Exercise input:
--- --- ---

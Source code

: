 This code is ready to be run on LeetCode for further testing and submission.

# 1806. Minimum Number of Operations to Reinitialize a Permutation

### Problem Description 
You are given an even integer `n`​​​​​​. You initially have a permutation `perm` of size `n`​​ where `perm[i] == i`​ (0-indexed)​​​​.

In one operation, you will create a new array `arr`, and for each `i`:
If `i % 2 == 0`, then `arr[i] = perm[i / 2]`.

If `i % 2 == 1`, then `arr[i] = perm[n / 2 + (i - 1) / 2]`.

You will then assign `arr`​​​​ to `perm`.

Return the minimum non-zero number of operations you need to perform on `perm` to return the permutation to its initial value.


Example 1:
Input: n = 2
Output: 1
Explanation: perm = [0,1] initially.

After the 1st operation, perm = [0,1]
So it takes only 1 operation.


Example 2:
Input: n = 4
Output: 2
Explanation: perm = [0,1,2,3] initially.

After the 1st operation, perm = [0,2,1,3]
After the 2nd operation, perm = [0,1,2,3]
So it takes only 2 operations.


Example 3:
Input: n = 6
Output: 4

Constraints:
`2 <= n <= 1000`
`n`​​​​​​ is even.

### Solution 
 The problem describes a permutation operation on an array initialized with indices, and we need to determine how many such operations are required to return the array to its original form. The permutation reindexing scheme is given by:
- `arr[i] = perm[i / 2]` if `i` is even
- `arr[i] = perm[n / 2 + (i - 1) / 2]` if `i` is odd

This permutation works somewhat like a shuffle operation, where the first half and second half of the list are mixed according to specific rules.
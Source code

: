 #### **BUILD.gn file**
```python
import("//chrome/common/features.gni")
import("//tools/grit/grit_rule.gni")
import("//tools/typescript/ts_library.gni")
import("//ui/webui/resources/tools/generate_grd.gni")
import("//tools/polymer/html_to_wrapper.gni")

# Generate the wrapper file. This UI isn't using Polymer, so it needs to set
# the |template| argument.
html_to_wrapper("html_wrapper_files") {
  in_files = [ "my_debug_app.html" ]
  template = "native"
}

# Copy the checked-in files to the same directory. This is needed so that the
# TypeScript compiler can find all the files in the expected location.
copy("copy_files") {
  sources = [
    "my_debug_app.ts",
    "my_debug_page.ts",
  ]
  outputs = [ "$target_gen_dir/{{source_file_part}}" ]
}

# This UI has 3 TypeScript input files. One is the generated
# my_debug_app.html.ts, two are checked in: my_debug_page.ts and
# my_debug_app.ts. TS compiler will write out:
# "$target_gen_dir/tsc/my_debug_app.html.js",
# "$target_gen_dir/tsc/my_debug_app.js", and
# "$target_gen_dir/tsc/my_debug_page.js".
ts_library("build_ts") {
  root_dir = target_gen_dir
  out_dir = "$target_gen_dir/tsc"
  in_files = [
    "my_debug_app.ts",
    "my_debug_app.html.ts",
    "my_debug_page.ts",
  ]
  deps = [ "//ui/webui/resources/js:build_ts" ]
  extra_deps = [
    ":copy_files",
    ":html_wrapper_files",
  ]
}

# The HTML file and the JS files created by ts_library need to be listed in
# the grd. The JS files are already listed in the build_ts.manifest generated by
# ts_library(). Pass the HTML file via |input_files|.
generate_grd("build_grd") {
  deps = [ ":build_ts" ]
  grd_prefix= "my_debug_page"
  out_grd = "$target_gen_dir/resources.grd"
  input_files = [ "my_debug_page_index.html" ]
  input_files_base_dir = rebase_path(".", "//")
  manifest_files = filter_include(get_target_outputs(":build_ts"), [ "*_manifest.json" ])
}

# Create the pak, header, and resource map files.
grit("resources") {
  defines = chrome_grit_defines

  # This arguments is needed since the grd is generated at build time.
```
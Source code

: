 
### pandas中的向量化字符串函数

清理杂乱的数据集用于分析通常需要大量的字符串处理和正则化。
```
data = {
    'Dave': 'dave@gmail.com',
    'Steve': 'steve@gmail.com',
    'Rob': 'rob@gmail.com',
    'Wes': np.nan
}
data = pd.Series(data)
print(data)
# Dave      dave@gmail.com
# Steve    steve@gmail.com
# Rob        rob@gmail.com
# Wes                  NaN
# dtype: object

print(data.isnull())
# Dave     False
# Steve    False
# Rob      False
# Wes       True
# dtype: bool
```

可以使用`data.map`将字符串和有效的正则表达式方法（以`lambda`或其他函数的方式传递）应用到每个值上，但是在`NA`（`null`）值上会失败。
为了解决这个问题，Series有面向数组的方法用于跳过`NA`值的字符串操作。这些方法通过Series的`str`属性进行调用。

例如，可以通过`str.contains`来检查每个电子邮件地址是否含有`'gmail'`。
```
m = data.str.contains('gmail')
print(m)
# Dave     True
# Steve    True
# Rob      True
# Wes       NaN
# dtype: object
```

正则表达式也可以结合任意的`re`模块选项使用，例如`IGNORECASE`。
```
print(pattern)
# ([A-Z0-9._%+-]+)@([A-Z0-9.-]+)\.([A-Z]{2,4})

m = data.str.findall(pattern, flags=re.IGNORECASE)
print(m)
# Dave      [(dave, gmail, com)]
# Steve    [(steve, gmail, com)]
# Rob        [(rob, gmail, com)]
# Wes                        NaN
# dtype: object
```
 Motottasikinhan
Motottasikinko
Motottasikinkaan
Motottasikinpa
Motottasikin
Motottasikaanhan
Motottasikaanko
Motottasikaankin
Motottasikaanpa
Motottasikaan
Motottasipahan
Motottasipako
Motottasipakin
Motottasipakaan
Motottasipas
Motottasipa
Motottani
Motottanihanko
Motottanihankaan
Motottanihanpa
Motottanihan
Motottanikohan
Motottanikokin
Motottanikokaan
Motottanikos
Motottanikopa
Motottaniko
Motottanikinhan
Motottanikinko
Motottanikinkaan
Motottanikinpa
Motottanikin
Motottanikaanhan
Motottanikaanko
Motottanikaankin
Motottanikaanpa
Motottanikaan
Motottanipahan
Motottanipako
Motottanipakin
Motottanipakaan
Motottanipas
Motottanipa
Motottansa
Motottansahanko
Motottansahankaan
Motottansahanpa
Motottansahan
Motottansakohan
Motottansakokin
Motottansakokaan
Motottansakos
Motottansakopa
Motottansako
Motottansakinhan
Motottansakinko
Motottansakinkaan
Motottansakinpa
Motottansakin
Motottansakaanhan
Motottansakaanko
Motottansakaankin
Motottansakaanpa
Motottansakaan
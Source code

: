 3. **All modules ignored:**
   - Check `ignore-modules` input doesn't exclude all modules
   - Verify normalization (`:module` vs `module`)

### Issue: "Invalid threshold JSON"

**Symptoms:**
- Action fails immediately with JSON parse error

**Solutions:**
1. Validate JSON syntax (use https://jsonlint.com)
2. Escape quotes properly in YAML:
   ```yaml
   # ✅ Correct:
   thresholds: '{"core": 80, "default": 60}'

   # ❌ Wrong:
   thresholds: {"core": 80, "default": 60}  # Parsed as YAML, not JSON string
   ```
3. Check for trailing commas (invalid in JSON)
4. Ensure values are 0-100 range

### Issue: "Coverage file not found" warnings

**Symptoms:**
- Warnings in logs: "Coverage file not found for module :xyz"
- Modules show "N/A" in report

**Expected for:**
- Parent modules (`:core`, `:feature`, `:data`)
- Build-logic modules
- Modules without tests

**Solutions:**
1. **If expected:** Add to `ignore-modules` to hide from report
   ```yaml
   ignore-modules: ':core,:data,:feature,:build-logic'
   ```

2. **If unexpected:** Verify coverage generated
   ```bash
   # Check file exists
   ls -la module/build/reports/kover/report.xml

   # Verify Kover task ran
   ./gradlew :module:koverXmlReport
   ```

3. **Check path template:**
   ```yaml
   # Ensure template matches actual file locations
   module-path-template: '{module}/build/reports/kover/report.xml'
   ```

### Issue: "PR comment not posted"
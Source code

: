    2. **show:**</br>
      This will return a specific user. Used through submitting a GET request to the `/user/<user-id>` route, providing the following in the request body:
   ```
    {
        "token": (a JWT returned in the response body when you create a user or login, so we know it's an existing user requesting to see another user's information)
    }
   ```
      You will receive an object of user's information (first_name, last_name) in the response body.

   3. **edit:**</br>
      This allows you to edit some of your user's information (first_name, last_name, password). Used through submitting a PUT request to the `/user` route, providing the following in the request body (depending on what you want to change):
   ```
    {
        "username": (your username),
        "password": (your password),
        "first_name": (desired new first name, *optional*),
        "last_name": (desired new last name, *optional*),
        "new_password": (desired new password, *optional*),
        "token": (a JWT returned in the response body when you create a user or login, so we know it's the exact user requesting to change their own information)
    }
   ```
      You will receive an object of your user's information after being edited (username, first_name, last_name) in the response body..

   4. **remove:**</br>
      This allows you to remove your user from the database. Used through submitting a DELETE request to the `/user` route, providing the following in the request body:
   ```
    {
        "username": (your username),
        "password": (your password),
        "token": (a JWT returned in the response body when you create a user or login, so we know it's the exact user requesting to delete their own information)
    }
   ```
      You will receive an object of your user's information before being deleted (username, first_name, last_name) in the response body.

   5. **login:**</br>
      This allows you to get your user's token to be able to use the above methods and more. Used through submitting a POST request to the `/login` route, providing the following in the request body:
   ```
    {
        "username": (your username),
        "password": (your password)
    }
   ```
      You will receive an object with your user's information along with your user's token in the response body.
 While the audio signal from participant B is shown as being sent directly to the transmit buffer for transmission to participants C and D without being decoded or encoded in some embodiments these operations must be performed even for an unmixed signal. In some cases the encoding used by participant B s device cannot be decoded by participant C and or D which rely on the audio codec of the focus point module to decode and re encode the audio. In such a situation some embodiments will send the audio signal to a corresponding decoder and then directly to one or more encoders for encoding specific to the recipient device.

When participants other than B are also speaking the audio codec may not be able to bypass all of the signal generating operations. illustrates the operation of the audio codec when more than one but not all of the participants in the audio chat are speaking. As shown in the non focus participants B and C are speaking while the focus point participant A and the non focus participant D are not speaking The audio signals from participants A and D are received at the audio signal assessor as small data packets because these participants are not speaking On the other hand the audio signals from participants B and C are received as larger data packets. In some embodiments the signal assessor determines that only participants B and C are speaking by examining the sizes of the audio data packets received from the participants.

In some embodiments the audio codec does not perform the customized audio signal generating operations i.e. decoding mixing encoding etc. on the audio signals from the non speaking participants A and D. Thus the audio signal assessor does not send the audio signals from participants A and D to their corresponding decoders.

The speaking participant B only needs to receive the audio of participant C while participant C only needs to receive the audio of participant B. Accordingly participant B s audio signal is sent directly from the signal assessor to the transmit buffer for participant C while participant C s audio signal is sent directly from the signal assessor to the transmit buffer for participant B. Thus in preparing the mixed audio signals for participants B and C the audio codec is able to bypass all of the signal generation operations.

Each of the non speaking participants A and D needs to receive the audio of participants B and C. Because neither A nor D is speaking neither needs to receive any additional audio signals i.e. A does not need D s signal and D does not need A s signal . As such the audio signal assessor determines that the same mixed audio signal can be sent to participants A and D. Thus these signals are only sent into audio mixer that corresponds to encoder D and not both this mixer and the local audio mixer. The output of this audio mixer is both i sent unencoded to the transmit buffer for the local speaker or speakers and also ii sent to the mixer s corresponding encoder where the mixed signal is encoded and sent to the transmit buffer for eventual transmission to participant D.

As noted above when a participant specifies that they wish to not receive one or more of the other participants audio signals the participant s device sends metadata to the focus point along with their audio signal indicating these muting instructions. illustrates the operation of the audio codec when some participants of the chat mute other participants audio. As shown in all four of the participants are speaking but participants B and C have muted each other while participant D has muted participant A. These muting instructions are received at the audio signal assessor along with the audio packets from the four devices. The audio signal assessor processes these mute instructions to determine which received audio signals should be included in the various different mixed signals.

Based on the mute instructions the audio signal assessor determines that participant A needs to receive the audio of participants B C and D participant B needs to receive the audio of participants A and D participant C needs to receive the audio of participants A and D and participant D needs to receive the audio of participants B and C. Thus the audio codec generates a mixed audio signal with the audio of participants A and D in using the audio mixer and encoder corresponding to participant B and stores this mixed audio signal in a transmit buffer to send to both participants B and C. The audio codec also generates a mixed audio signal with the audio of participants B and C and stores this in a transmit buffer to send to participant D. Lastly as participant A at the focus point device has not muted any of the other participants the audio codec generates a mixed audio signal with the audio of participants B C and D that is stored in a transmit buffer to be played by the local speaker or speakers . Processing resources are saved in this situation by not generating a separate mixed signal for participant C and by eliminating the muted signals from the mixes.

--- --- ---

From the lines above, copy those that contain the word "Explanation".

Result below:
Explanation: perm = [0,1] initially.
Explanation: perm = [0,1,2,3] initially.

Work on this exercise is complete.